:: SUPPLIED MATERIAL
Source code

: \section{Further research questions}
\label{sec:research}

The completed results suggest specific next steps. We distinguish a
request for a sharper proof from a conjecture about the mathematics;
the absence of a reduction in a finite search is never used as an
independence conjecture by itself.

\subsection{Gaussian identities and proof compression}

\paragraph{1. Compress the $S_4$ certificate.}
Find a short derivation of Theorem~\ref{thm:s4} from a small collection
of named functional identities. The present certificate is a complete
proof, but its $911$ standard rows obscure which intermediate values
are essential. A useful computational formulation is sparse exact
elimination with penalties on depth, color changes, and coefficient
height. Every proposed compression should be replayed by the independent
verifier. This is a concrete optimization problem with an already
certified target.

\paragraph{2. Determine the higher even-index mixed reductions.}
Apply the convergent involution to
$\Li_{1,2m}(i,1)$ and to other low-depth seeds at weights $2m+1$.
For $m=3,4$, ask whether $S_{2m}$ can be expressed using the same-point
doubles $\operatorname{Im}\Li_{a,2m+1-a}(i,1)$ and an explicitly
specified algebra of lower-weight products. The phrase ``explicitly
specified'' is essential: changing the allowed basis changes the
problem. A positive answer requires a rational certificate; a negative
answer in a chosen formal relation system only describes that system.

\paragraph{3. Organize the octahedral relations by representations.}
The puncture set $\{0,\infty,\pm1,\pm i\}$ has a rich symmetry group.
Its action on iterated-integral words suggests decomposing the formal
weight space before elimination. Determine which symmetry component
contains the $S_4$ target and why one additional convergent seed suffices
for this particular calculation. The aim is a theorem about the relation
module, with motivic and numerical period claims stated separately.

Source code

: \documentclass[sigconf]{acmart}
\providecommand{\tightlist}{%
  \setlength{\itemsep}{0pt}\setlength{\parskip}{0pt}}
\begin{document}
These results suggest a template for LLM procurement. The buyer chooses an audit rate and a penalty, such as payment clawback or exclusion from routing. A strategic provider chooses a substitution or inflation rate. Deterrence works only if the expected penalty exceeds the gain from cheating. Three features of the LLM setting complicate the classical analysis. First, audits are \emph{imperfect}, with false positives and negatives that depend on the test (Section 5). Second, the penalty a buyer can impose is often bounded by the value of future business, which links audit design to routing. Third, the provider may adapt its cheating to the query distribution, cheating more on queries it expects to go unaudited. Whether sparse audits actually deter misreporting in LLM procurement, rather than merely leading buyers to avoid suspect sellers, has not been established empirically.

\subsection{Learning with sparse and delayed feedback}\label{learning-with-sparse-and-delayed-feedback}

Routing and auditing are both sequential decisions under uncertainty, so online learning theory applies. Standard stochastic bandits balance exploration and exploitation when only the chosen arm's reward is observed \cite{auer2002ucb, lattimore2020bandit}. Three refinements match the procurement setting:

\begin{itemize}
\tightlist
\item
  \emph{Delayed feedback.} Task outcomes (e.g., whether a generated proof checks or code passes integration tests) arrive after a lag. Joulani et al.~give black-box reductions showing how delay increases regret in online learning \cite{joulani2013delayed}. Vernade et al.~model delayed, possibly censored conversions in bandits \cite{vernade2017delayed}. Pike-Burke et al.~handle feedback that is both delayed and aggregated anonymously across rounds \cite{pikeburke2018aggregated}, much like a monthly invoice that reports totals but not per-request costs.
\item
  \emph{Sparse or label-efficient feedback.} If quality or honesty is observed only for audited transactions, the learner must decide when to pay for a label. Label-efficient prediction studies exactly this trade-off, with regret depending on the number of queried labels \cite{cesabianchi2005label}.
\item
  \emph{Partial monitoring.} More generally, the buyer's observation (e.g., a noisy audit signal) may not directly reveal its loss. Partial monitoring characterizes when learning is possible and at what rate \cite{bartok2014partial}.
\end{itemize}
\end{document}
::::
EXERCISE PROMPT
For this exercise, output all the data exactly as shown above.

ANSWER SPACE
Source code

: \section{Further research questions}
\label{sec:research}

The completed results suggest specific next steps. We distinguish a
request for a sharper proof from a conjecture about the mathematics;
the absence of a reduction in a finite search is never used as an
independence conjecture by itself.

\subsection{Gaussian identities and proof compression}

\paragraph{1. Compress the $S_4$ certificate.}
Find a short derivation of Theorem~\ref{thm:s4} from a small collection
of named functional identities. The present certificate is a complete
proof, but its $911$ standard rows obscure which intermediate values
are essential. A useful computational formulation is sparse exact
elimination with penalties on depth, color changes, and coefficient
height. Every proposed compression should be replayed by the independent
verifier. This is a concrete optimization problem with an already
certified target.

\paragraph{2. Determine the higher even-index mixed reductions.}
Apply the convergent involution to
$\Li_{1,2m}(i,1)$ and to other low-depth seeds at weights $2m+1$.
For $m=3,4$, ask whether $S_{2m}$ can be expressed using the same-point
doubles $\operatorname{Im}\Li_{a,2m+1-a}(i,1)$ and an explicitly
specified algebra of lower-weight products. The phrase ``explicitly
specified'' is essential: changing the allowed basis changes the
problem. A positive answer requires a rational certificate; a negative
answer in a chosen formal relation system only describes that system.

\paragraph{3. Organize the octahedral relations by representations.}
The puncture set $\{0,\infty,\pm1,\pm i\}$ has a rich symmetry group.
Its action on iterated-integral words suggests decomposing the formal
weight space before elimination. Determine which symmetry component
contains the $S_4$ target and why one additional convergent seed suffices
for this particular calculation. The aim is a theorem about the relation
module, with motivic and numerical period claims stated separately.

Source code

: \documentclass[sigconf]{acmart}
\providecommand{\tightlist}{%
  \setlength{\itemsep}{0pt}\setlength{\parskip}{0pt}}
\begin{document}
These results suggest a template for LLM procurement. The buyer chooses an audit rate and a penalty, such as payment clawback or exclusion from routing. A strategic provider chooses a substitution or inflation rate. Deterrence works only if the expected penalty exceeds the gain from cheating. Three features of the LLM setting complicate the classical analysis. First, audits are \emph{imperfect}, with false positives and negatives that depend on the test (Section 5). Second, the penalty a buyer can impose is often bounded by the value of future business, which links audit design to routing. Third, the provider may adapt its cheating to the query distribution, cheating more on queries it expects to go unaudited. Whether sparse audits actually deter misreporting in LLM procurement, rather than merely leading buyers to avoid suspect sellers, has not been established empirically.

\subsection{Learning with sparse and delayed feedback}\label{learning-with-sparse-and-delayed-feedback}

Routing and auditing are both sequential decisions under uncertainty, so online learning theory applies. Standard stochastic bandits balance exploration and exploitation when only the chosen arm's reward is observed \cite{auer2002ucb, lattimore2020bandit}. Three refinements match the procurement setting:

\begin{itemize}
\tightlist
\item
  \emph{Delayed feedback.} Task outcomes (e.g., whether a generated proof checks or code passes integration tests) arrive after a lag. Joulani et al.~give black-box reductions showing how delay increases regret in online learning \cite{joulani2013delayed}. Vernade et al.~model delayed, possibly censored conversions in bandits \cite{vernade2017delayed}. Pike-Burke et al.~handle feedback that is both delayed and aggregated anonymously across rounds \cite{pikeburke2018aggregated}, much like a monthly invoice that reports totals but not per-request costs.
\item
  \emph{Sparse or label-efficient feedback.} If quality or honesty is observed only for audited transactions, the learner must decide when to pay for a label. Label-efficient prediction studies exactly this trade-off, with regret depending on the number of queried labels \cite{cesabianchi2005label}.
\item
  \emph{Partial monitoring.} More generally, the buyer's observation (e.g., a noisy audit signal) may not directly reveal its loss. Partial monitoring characterizes when learning is possible and at what rate \cite{bartok2014partial}.
\end{itemize}
\end{document}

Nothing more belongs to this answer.